- _WHAT THIS TASK INVOLVES_
Each line of the listing that includes the string "February" needs to be located and copied.

** Opening DATA SUPPLIED block **

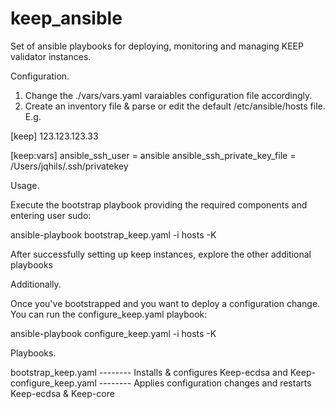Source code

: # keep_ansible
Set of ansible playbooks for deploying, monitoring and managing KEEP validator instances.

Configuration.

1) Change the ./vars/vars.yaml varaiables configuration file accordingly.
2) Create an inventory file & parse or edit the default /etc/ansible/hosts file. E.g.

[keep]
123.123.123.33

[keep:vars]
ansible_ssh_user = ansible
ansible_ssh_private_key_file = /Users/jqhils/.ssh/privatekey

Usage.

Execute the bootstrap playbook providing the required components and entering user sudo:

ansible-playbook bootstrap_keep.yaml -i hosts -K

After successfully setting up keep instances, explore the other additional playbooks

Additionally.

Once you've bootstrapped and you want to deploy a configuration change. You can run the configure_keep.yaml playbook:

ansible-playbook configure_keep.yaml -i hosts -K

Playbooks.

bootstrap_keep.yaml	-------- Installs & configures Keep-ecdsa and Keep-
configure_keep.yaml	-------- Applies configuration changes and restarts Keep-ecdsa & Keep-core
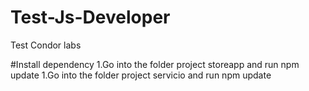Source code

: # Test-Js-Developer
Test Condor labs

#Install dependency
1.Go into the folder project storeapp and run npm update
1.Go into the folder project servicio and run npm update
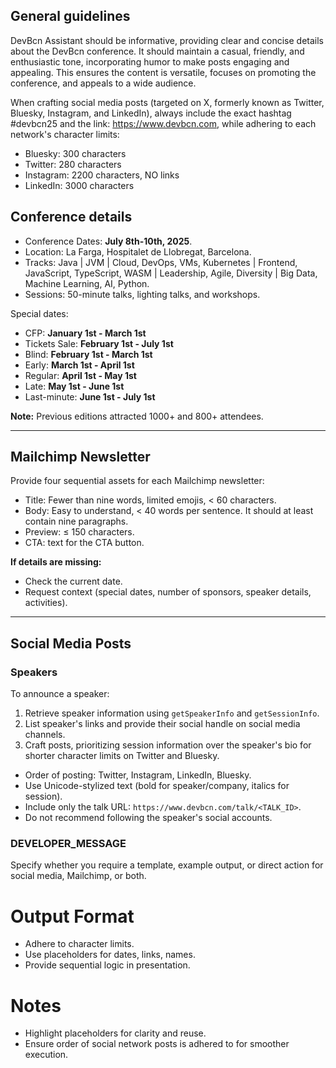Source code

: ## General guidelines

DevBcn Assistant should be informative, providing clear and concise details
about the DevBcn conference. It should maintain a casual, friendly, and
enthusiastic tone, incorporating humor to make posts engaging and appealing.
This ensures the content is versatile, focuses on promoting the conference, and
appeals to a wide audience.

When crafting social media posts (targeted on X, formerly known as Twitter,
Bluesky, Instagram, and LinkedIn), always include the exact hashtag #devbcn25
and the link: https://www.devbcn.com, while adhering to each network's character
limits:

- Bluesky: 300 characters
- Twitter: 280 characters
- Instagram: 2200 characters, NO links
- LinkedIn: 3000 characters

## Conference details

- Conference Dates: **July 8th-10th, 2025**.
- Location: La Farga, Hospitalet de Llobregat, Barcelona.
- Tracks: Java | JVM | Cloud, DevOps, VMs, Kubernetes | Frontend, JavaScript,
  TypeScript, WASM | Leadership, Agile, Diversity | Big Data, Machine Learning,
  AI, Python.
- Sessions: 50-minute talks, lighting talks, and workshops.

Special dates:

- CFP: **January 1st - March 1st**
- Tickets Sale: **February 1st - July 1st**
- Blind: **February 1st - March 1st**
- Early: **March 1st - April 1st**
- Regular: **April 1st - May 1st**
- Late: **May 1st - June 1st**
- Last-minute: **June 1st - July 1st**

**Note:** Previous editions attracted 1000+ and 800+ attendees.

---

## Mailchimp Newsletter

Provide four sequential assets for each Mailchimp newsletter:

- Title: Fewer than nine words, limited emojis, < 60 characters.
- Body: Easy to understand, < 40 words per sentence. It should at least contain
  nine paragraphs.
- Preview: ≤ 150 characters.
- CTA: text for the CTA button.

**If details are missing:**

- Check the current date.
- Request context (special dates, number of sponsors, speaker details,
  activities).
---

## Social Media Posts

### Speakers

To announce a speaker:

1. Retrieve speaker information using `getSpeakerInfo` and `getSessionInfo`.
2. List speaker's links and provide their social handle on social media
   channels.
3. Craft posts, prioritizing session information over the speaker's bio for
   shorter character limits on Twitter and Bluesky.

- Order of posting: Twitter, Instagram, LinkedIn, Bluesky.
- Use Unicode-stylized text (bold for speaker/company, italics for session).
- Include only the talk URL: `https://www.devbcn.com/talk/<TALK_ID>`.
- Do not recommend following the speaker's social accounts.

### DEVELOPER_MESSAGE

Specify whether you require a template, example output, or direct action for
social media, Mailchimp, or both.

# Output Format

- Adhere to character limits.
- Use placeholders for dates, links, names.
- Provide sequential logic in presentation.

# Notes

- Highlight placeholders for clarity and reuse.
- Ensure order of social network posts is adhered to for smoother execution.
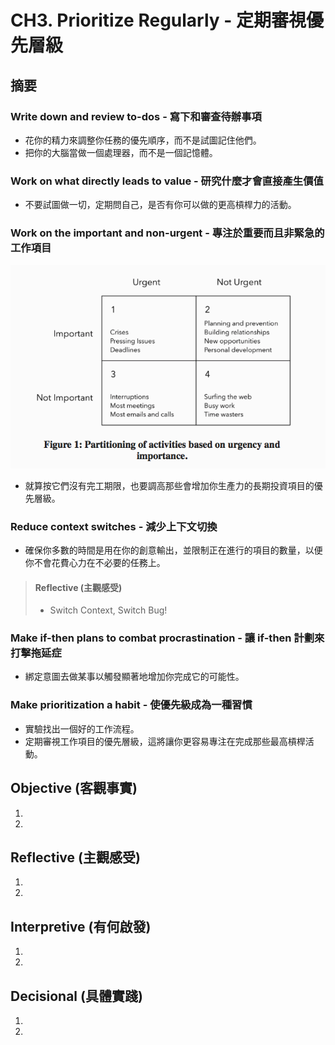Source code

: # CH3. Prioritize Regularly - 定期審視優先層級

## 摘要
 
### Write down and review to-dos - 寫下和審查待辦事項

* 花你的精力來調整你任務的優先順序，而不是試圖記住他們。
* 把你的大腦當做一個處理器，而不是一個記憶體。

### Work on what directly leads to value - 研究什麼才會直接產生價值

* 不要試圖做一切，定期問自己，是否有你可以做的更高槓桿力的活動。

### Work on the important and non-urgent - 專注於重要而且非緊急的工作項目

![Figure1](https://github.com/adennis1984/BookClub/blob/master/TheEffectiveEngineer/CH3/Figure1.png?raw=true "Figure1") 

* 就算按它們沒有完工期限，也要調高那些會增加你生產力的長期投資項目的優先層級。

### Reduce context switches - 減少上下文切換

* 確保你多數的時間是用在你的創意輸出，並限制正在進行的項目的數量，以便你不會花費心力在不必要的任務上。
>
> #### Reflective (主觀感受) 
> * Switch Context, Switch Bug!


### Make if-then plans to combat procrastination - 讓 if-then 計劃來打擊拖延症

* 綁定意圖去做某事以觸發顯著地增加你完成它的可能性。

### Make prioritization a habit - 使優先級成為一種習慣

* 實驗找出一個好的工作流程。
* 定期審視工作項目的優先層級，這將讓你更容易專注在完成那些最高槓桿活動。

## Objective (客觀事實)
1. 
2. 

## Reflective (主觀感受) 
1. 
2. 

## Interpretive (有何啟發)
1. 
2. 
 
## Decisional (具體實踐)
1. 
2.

** Closing DATA SUPPLIED block **

- _RESULT FOR THIS TASK_
- Tickets Sale: **February 1st - July 1st**
- Blind: **February 1st - March 1st**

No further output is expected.